Budget CPUs? Budget GPUs? About Time.

While the AI showstoppers hog the spotlight, the rest of us peasants still want value. With Ryzen 9000 and Intel Core Ultra 200S out in the wild, we’re desperately overdue for budget-class CPUs. Will AMD finally release a Ryzen 3 9000 chip? Will Intel drop a Core Ultra 3?

Hope lives, but we’re not holding our breath. We’ll settle for one budget-friendly surprise.

Clean Cables and Cooler SSDs: PC DIY Still Rules Here

Let’s not forget Computex’s spiritual heart: the PC enthusiast scene. Expect reverse motherboards (MSI’s Project Zero, Asus’s BTF) to make more waves, giving builds that clean, cable-free aesthetic. Meanwhile, PCIe Gen 5 SSDs will arrive en masse—some with fanless designs, finally addressing the heat issues that made earlier models impractical.

And yes, the modding gods will be here, unleashing a new wave of insane custom builds. Computex still holds the crown as PC DIY’s Super Bowl.

Glasses-Free 3D and AI Everywhere Else

Will Acer’s SpatialLabs Eyes cameras or other glasses-free 3D tech make a comeback? Probably. AI-enhanced TVs, displays, and peripherals will dominate floor demos—some helpful, others sheer vaporware. But AI hype fatigue is real, and Computex may finally push vendors to show tangible benefits, not just Tensor-tinted buzzwords.

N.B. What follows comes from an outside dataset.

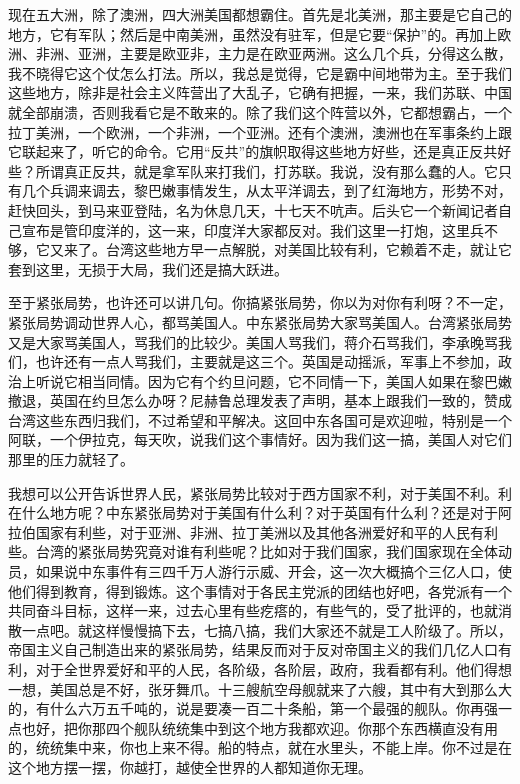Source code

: 现在五大洲，除了澳洲，四大洲美国都想霸住。首先是北美洲，那主要是它自己的地方，它有军队；然后是中南美洲，虽然没有驻军，但是它要“保护”的。再加上欧洲、非洲、亚洲，主要是欧亚非，主力是在欧亚两洲。这么几个兵，分得这么散，我不晓得它这个仗怎么打法。所以，我总是觉得，它是霸中间地带为主。至于我们这些地方，除非是社会主义阵营出了大乱子，它确有把握，一来，我们苏联、中国就全部崩溃，否则我看它是不敢来的。除了我们这个阵营以外，它都想霸占，一个拉丁美洲，一个欧洲，一个非洲，一个亚洲。还有个澳洲，澳洲也在军事条约上跟它联起来了，听它的命令。它用“反共”的旗帜取得这些地方好些，还是真正反共好些？所谓真正反共，就是拿军队来打我们，打苏联。我说，没有那么蠢的人。它只有几个兵调来调去，黎巴嫩事情发生，从太平洋调去，到了红海地方，形势不对，赶快回头，到马来亚登陆，名为休息几天，十七天不吭声。后头它一个新闻记者自己宣布是管印度洋的，这一来，印度洋大家都反对。我们这里一打炮，这里兵不够，它又来了。台湾这些地方早一点解脱，对美国比较有利，它赖着不走，就让它套到这里，无损于大局，我们还是搞大跃进。

至于紧张局势，也许还可以讲几句。你搞紧张局势，你以为对你有利呀？不一定，紧张局势调动世界人心，都骂美国人。中东紧张局势大家骂美国人。台湾紧张局势又是大家骂美国人，骂我们的比较少。美国人骂我们，蒋介石骂我们，李承晚骂我们，也许还有一点人骂我们，主要就是这三个。英国是动摇派，军事上不参加，政治上听说它相当同情。因为它有个约旦问题，它不同情一下，美国人如果在黎巴嫩撤退，英国在约旦怎么办呀？尼赫鲁总理发表了声明，基本上跟我们一致的，赞成台湾这些东西归我们，不过希望和平解决。这回中东各国可是欢迎啦，特别是一个阿联，一个伊拉克，每天吹，说我们这个事情好。因为我们这一搞，美国人对它们那里的压力就轻了。

我想可以公开告诉世界人民，紧张局势比较对于西方国家不利，对于美国不利。利在什么地方呢？中东紧张局势对于美国有什么利？对于英国有什么利？还是对于阿拉伯国家有利些，对于亚洲、非洲、拉丁美洲以及其他各洲爱好和平的人民有利些。台湾的紧张局势究竟对谁有利些呢？比如对于我们国家，我们国家现在全体动员，如果说中东事件有三四千万人游行示威、开会，这一次大概搞个三亿人口，使他们得到教育，得到锻炼。这个事情对于各民主党派的团结也好吧，各党派有一个共同奋斗目标，这样一来，过去心里有些疙瘩的，有些气的，受了批评的，也就消散一点吧。就这样慢慢搞下去，七搞八搞，我们大家还不就是工人阶级了。所以，帝国主义自己制造出来的紧张局势，结果反而对于反对帝国主义的我们几亿人口有利，对于全世界爱好和平的人民，各阶级，各阶层，政府，我看都有利。他们得想一想，美国总是不好，张牙舞爪。十三艘航空母舰就来了六艘，其中有大到那么大的，有什么六万五千吨的，说是要凑一百二十条船，第一个最强的舰队。你再强一点也好，把你那四个舰队统统集中到这个地方我都欢迎。你那个东西横直没有用的，统统集中来，你也上来不得。船的特点，就在水里头，不能上岸。你不过是在这个地方摆一摆，你越打，越使全世界的人都知道你无理。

Final Thought: Collaboration Is the New Competition

Yes, AI is still king. Yes, Nvidia still owns the throne. But this year’s theme—AI Next!—also masks an undercurrent of economic realignment. Tariffs. Alliances. Fab independence. Arm vs. x86.

If 2023 was the year of AI PC hype, 2025 is about finding stable footing in a world where every chip, partner, and policy could tilt the balance.

Let’s hope Jensen doesn’t defect to MediaTek, Lisa doesn’t launch a Threadripper with 256 cores “just because,” and Intel doesn’t start selling coffee instead of CPUs.

Though honestly… we’d probably still cover it.